Senescence is an irreversible proliferation arrest and a key restriction mechanism to prevent the propagation of damaged cells^1,2. However, the progressive accumulation of senescent cells with time has been associated with loss of tissue homeostasis, and is known to contribute to the functional impairment of different organs typically seen in ageing³. Recently, it has been shown that it also plays an important role in fibrosis⁴ and tumour progression⁵, and that it may be involved in cataracts, obesity, diabetes, Alzheimer’s and Parkinson’s diseases, arthritis, atherosclerosis and many other age-related conditions^6,7. This supports the hypothesis that senescence is an antagonistically pleiotropic process, with beneficial effects in the early decades of life of the organism (in development⁸, tissue repair⁹ and as a tumour suppressor mechanism^10,11,12,13) but detrimental to fitness and survival at later stages, after the percentage of senescent cells in tissues reaches a critical threshold^14,15. This is thought to be mediated, at least in part, by the secretion of a series of growth factors, chemokines and cytokines, collectively known as the senescence-associated secretory phenotype (SASP)^16,17.

Consistent with this view, it has been reported that clearing senescent cells from tissues has a protective effect against cancer^5,18 and the onset of age-related pathologies^19,20. Because of this, great interest has been placed in a recently discovered group of drugs that can preferentially kill senescent cells, collectively known as senolytics, which have been shown to increase healthspan and lifespan of mice²¹ with attenuation of age-related dysfunctions like emphysema²², hepatic steatosis²³, lung fibrosis²⁴, osteoporosis²⁵, osteoarthrisis²⁶, cardiac regeneration dysfunctions²⁷, cognitive memory impairments²⁸ or Alzheimer disease²⁹ in different in vivo models. Recently, senolytics, were shown to also decrease the number of senescent cells in humans³⁰ and alleviate the symptoms of idiopathic pulmonary fibrosis³¹. Despite these important advances, the translational potential of senolytics is still limited, due to its multi-target nature^32,33. Although other compounds of potential interest are being investigated^34,35,36,37, some of them of natural origin^{34,38,39,40,41,42}, a more specific strategy would be desirable in order to reduce the side effects and increase the efficiency of these drugs.

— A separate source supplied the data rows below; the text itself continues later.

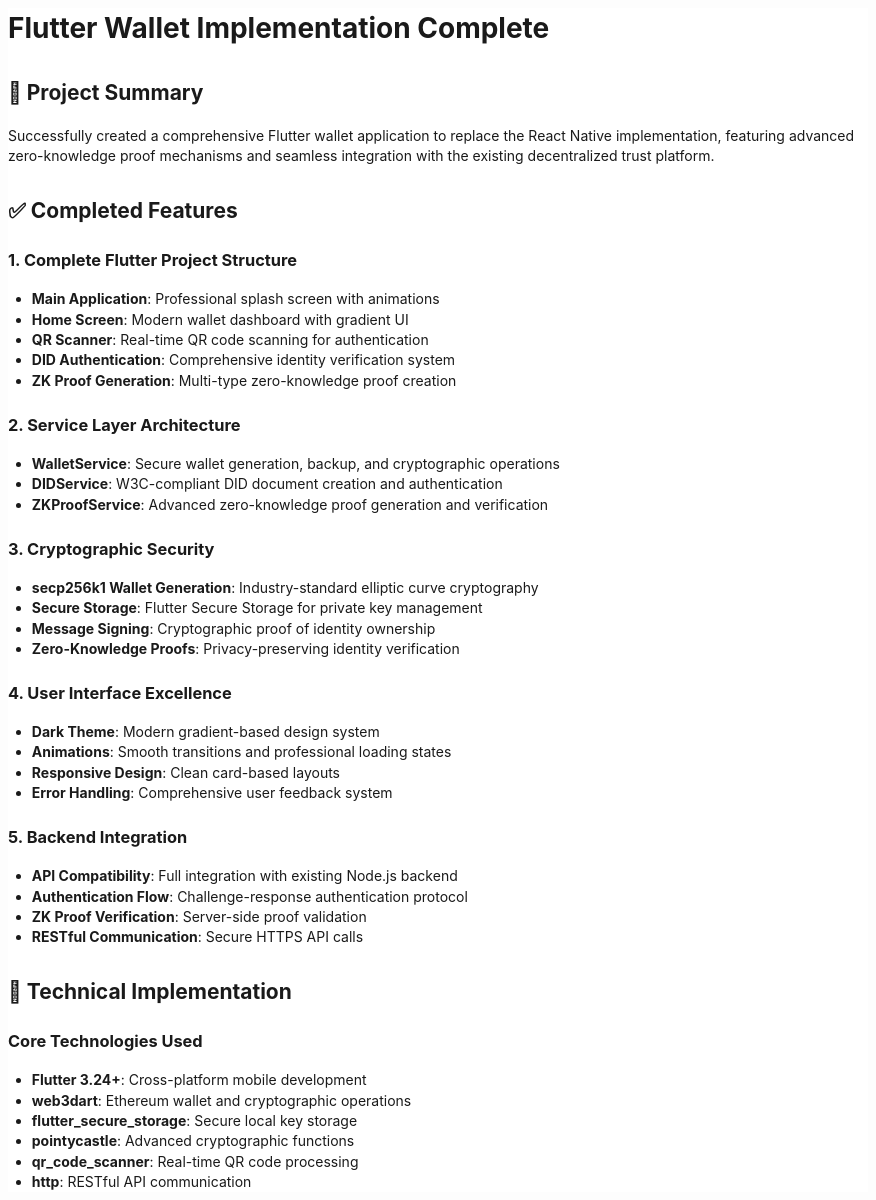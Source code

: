 # Flutter Wallet Implementation Complete

## 🎯 Project Summary

Successfully created a comprehensive Flutter wallet application to replace the React Native implementation, featuring advanced zero-knowledge proof mechanisms and seamless integration with the existing decentralized trust platform.

## ✅ Completed Features

### 1. **Complete Flutter Project Structure**
- **Main Application**: Professional splash screen with animations
- **Home Screen**: Modern wallet dashboard with gradient UI
- **QR Scanner**: Real-time QR code scanning for authentication
- **DID Authentication**: Comprehensive identity verification system
- **ZK Proof Generation**: Multi-type zero-knowledge proof creation

### 2. **Service Layer Architecture**
- **WalletService**: Secure wallet generation, backup, and cryptographic operations
- **DIDService**: W3C-compliant DID document creation and authentication
- **ZKProofService**: Advanced zero-knowledge proof generation and verification

### 3. **Cryptographic Security**
- **secp256k1 Wallet Generation**: Industry-standard elliptic curve cryptography
- **Secure Storage**: Flutter Secure Storage for private key management
- **Message Signing**: Cryptographic proof of identity ownership
- **Zero-Knowledge Proofs**: Privacy-preserving identity verification

### 4. **User Interface Excellence**
- **Dark Theme**: Modern gradient-based design system
- **Animations**: Smooth transitions and professional loading states
- **Responsive Design**: Clean card-based layouts
- **Error Handling**: Comprehensive user feedback system

### 5. **Backend Integration**
- **API Compatibility**: Full integration with existing Node.js backend
- **Authentication Flow**: Challenge-response authentication protocol
- **ZK Proof Verification**: Server-side proof validation
- **RESTful Communication**: Secure HTTPS API calls

## 🔧 Technical Implementation

### **Core Technologies Used**
- **Flutter 3.24+**: Cross-platform mobile development
- **web3dart**: Ethereum wallet and cryptographic operations
- **flutter_secure_storage**: Secure local key storage
- **pointycastle**: Advanced cryptographic functions
- **qr_code_scanner**: Real-time QR code processing
- **http**: RESTful API communication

In this context, targeted senolytics are emerging as a promising alternative. For instance, it has recently been shown that toxic nanoparticles activated by the presence of β-galactosidase can eliminate senescent cells in vitro and in vivo, confirming the feasibility of the approach⁴³. We propose that the senescent surfaceome, the specific profile of membrane proteins differentially upregulated in senescent cells, could be used to this end even more effectively. Using mass spectrometry, we identified a number of markers highly expressed in the plasma membranes of senescent cells in response to the activation of one of the two main pathways of induction of the phenotype (p53/p21 or 16)^44,45. Moreover, we showed that molecularly imprinted nanoparticles (nanoMIPs), nanostructured polymeric particles that can recognise and bind a target molecule thus acting like “plastic antibodies”⁴⁶, can bind to an extracellular epitope and thus detect and kill senescent cells⁴⁷, providing the first evidence that the senescent surfaceome can be used to design targeted senolytics⁴⁸…